I wished this game had existed when I was nine years old. I loved cars then, though back in 1988 a kid could only get so far loving cars through Hot Wheels. I would have played no other game than this if it had come out when I was a kid.

Forza Horizon 4 is the Rolex watch of Hot Wheels playsets.

I wished that I could convince some of my friends to play this game with me. They’re all so busy, or they’ve fallen off of video games, though I know for a fact they would love this one and we would have an incredible amount of fun.

I wished I had a car again. I moved from a suburb in Northern California to New York City a year and a half ago, and I spend a lot of time on the subway fondly thinking of my old Ford Crown Victoria Police Interceptor. I tried as hard as I could to unlock that same car in Forza Horizon 4 so as to include an overly detailed 45-minute segment about it in my video. Unfortunately, the car is exclusive to the game’s prize wheel spins, so I’d be better off buying a lottery ticket.

The last wish was pretty much just an excuse to talk about the graphics. Oh my god: the graphics. I want to eat this game.

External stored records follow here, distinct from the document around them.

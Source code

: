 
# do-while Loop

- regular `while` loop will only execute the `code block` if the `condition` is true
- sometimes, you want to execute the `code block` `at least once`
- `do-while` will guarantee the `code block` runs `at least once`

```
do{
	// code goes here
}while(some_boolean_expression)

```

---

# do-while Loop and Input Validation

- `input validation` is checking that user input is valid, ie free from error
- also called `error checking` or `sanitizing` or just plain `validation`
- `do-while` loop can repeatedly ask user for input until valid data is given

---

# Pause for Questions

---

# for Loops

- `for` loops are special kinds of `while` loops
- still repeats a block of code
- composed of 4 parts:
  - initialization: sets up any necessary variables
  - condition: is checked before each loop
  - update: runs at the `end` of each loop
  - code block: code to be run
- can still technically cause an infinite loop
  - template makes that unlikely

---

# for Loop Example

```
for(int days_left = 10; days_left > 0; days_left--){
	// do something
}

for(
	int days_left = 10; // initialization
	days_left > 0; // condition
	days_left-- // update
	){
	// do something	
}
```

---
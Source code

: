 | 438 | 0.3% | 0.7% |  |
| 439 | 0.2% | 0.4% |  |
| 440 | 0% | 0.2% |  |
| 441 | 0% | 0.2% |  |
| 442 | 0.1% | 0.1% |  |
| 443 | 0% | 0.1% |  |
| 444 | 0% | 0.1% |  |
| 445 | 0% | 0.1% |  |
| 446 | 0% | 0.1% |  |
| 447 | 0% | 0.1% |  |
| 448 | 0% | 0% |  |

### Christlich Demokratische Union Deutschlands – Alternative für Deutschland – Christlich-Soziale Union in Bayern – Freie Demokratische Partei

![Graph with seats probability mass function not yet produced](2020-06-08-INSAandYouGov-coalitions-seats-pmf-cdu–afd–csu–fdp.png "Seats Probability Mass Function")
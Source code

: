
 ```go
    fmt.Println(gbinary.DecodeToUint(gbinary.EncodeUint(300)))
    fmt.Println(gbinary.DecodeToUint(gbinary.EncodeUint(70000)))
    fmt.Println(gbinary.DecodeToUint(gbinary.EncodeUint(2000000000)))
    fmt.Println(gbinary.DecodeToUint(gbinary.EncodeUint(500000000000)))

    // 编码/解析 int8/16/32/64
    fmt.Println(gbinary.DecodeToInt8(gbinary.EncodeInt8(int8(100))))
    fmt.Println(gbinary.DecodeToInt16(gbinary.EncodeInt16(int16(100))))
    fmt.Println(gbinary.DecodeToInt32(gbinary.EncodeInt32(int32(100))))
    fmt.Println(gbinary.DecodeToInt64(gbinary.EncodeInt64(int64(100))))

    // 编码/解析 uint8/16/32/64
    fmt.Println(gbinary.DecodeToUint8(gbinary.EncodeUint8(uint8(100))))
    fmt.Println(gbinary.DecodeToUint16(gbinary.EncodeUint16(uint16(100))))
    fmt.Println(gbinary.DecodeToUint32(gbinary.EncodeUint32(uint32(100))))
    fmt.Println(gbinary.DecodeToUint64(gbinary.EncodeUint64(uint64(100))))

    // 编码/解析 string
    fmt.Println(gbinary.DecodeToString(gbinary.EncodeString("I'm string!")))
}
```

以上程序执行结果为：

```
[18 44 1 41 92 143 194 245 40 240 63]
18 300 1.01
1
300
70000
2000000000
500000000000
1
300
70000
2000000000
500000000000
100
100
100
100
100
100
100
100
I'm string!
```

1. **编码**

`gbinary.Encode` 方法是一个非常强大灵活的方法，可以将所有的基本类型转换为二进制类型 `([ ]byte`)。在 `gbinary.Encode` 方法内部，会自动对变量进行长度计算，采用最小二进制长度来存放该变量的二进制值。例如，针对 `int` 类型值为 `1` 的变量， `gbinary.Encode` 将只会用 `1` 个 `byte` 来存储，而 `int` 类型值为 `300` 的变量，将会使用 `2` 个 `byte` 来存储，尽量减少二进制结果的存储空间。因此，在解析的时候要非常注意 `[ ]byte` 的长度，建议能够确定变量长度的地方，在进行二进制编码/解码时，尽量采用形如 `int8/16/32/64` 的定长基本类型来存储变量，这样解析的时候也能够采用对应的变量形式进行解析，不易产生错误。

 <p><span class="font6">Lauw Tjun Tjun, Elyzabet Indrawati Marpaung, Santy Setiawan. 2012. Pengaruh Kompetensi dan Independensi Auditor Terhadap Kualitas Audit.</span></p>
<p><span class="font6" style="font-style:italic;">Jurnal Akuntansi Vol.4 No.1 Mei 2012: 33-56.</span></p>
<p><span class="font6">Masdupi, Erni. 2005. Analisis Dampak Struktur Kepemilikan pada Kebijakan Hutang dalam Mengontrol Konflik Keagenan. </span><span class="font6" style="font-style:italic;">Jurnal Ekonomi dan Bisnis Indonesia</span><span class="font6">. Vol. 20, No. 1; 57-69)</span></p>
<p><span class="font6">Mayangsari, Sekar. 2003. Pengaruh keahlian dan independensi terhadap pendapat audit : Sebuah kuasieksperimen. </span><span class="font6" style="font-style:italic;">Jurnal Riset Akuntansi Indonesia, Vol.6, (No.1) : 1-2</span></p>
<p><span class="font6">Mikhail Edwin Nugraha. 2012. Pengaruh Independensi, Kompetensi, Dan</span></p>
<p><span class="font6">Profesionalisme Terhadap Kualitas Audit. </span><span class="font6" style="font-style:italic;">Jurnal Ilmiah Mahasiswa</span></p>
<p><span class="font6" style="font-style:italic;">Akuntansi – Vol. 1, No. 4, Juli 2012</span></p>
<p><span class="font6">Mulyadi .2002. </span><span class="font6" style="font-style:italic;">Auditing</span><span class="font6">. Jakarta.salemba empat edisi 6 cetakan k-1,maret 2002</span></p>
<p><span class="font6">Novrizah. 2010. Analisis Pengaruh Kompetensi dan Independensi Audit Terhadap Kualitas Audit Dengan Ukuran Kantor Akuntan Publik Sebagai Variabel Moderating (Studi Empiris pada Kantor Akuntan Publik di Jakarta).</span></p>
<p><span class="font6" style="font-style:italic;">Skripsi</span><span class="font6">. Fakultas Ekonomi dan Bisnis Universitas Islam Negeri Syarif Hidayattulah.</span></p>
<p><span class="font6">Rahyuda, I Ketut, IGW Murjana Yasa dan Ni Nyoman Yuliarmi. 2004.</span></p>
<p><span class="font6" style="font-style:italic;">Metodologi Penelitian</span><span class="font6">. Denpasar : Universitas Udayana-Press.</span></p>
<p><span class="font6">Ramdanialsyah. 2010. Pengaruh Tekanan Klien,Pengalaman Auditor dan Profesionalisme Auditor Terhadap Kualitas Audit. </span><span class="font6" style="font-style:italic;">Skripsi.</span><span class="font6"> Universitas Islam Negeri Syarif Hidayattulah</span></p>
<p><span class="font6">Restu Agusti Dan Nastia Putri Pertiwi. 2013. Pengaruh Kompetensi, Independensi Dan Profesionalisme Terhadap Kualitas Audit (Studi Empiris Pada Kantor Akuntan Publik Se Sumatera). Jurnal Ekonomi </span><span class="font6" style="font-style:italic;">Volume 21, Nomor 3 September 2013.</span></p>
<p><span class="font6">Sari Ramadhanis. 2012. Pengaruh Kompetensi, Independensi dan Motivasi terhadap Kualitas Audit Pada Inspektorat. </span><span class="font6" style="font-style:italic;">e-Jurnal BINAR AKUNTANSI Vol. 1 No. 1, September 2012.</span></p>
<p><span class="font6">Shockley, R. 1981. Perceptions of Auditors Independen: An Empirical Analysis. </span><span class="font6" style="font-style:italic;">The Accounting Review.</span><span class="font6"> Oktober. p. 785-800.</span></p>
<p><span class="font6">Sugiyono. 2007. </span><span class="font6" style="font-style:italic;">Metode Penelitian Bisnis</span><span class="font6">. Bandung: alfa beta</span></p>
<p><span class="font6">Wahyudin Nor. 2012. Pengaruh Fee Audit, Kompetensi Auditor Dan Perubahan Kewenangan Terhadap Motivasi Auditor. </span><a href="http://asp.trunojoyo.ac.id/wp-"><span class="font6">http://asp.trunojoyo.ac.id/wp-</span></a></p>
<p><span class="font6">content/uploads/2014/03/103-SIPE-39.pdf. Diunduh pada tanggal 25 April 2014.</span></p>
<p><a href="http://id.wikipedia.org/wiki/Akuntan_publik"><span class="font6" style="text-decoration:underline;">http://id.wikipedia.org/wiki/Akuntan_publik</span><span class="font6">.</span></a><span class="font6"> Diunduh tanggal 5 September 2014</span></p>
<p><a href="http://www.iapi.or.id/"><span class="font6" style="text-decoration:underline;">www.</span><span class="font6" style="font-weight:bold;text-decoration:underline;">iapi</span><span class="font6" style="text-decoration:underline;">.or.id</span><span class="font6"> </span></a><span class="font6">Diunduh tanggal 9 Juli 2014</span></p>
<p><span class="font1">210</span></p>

So come along and hang out with me. You’ll get to see me drive a Skyline, a GT-R, a 1998 Subaru WRX, a ridiculous Ken Block Hoonigan, a couple of Lambos, a Ferrari, and a hilarious Jeep Trailcat. It’s all my favourite cars!

Except Toyota cars, because Toyota apparently decided they don’t like putting their cars in racing games anymore. Is a racing game without a Toyota Supra even really a racing game? (Mitsubishi is absent as well, though I’m not as upset about that.)

There is the awkward presence of a handful of Toyota trucks. They look so lonely, representing their brand without their famous car siblings anywhere in sight.

Much to my overjoyed surprise, one of those Toyota trucks is a 1993 Toyota Baja Trophy Truck, done up with the sponsorship worn by none other than Ivan “Ironman” Stewart. I paid 500,000 credits for it, and I have to say: that right there is definitely the Toyota Supra of trucks.